*** Records for the exercise ***

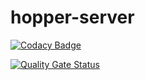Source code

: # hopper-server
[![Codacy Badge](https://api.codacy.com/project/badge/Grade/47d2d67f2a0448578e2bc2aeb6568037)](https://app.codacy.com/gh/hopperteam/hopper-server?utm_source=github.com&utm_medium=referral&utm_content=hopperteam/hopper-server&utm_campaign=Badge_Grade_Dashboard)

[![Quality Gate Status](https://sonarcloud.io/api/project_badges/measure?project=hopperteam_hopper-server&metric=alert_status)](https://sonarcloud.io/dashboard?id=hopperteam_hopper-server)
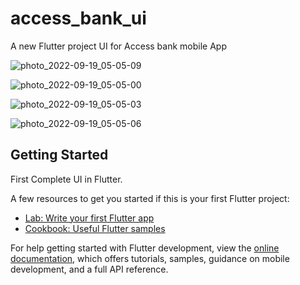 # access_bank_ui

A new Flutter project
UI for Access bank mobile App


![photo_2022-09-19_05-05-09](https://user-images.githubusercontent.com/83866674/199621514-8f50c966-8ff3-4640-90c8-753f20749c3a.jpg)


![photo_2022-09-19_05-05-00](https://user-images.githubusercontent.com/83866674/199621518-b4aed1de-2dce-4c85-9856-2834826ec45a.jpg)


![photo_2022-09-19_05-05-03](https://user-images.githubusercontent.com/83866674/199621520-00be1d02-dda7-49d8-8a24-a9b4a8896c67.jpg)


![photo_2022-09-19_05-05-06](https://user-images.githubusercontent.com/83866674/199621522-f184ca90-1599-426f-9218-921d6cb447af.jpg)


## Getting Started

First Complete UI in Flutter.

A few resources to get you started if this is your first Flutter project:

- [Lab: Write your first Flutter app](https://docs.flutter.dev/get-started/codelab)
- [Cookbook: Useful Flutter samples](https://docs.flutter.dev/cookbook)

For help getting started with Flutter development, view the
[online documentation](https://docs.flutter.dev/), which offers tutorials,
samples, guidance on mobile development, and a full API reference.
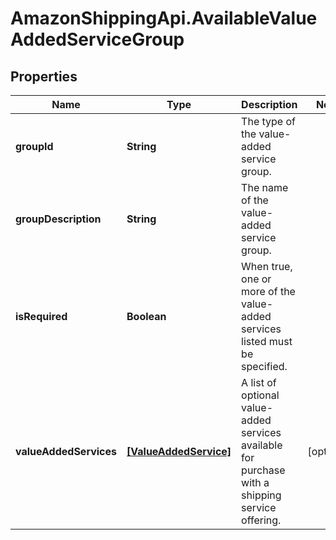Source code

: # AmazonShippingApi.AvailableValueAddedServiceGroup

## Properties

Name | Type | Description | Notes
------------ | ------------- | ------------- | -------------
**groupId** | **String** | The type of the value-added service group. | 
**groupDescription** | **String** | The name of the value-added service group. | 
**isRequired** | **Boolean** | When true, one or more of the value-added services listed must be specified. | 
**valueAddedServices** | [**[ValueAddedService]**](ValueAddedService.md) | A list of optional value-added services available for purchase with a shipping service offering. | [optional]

*** End of Records for the exercise ***
*** Records for the exercise ***

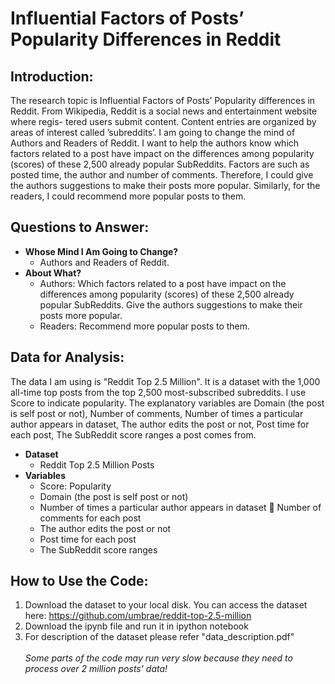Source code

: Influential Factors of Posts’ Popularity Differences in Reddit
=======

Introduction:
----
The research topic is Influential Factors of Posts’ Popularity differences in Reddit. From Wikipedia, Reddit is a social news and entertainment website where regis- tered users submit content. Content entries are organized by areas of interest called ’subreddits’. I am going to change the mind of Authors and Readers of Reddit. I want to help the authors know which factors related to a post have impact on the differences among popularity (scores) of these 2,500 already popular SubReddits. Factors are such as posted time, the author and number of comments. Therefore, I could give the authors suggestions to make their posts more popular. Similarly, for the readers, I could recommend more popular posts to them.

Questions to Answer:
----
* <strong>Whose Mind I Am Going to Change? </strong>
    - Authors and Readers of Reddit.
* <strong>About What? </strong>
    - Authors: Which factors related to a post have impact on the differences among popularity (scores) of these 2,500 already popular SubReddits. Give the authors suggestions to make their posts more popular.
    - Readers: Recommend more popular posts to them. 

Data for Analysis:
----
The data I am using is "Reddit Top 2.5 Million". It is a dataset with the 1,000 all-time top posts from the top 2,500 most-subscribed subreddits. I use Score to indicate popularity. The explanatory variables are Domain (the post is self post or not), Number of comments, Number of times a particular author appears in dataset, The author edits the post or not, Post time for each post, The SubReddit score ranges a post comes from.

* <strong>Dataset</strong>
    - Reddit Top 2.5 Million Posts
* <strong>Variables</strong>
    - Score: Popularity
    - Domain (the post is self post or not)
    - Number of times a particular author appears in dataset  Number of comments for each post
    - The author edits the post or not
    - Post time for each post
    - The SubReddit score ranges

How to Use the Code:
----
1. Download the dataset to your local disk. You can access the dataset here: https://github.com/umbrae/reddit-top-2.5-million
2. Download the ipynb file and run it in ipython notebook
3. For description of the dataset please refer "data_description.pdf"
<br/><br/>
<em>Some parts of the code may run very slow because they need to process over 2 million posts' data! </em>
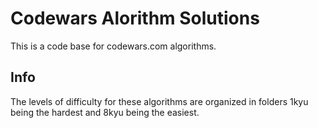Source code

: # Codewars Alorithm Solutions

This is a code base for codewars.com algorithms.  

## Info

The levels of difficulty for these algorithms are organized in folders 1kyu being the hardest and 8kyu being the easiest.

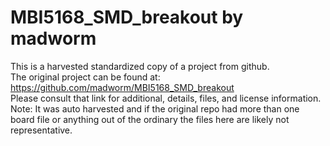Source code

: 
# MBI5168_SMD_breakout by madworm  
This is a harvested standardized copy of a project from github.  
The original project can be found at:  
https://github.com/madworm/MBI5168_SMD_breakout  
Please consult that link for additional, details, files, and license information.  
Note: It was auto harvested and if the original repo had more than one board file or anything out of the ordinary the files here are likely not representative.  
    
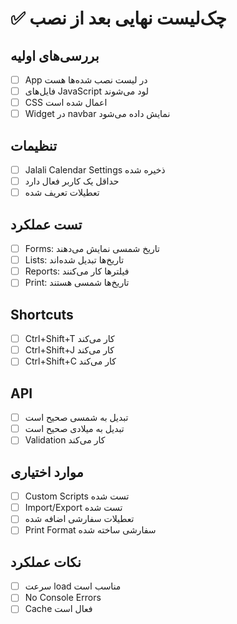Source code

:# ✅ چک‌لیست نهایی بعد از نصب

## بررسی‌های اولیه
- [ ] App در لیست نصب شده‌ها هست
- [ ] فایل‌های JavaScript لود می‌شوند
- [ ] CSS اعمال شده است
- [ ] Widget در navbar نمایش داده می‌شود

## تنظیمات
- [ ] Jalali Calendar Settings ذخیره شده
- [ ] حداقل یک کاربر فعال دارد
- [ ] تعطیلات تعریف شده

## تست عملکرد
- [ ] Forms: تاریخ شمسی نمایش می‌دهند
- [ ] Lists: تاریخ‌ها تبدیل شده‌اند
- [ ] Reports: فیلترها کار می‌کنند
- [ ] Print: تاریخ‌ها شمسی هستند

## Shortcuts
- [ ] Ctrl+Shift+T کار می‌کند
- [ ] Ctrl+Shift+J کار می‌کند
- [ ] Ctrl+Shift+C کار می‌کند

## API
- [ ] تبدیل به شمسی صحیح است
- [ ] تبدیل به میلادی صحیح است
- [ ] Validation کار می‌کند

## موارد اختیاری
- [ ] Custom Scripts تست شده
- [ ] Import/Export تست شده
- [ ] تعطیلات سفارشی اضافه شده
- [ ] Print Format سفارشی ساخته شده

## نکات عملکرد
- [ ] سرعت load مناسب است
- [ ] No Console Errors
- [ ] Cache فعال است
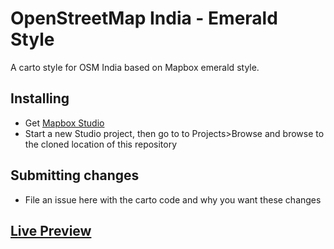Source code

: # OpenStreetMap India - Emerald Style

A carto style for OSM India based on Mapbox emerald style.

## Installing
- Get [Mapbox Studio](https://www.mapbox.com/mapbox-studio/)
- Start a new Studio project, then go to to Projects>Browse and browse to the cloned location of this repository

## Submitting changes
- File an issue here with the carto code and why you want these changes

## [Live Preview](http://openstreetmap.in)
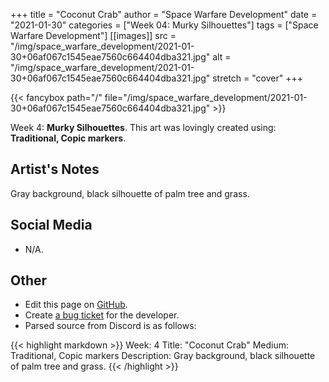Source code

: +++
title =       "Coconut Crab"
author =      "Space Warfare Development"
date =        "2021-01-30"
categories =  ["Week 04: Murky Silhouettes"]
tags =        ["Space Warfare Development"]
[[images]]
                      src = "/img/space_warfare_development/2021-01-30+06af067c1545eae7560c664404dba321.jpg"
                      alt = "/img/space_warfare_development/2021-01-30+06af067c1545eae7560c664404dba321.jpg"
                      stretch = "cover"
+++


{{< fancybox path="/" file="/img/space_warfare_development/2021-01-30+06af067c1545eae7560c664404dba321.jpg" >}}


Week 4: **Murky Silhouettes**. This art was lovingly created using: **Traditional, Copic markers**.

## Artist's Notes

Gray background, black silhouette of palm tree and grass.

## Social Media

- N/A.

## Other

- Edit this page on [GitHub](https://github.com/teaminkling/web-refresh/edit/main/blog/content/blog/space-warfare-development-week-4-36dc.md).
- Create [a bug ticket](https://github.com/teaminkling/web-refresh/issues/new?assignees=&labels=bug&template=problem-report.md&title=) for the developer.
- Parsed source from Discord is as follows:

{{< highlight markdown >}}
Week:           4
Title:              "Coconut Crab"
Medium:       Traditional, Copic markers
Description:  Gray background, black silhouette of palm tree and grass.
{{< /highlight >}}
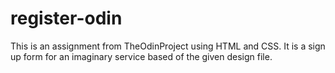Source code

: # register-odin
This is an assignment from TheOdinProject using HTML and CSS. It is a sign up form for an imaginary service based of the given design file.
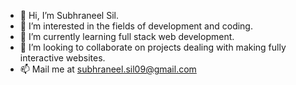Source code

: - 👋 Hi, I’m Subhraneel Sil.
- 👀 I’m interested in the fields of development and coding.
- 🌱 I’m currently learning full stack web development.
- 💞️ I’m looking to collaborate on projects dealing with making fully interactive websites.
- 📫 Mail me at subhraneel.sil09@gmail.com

*** End of Records for the exercise ***

> [Exercise]
Scan the lines above, and whenever one holds the string "them", copy it.

> [Task solution]
The research topic is Influential Factors of Posts’ Popularity differences in Reddit. From Wikipedia, Reddit is a social news and entertainment website where regis- tered users submit content. Content entries are organized by areas of interest called ’subreddits’. I am going to change the mind of Authors and Readers of Reddit. I want to help the authors know which factors related to a post have impact on the differences among popularity (scores) of these 2,500 already popular SubReddits. Factors are such as posted time, the author and number of comments. Therefore, I could give the authors suggestions to make their posts more popular. Similarly, for the readers, I could recommend more popular posts to them.
    - Readers: Recommend more popular posts to them. 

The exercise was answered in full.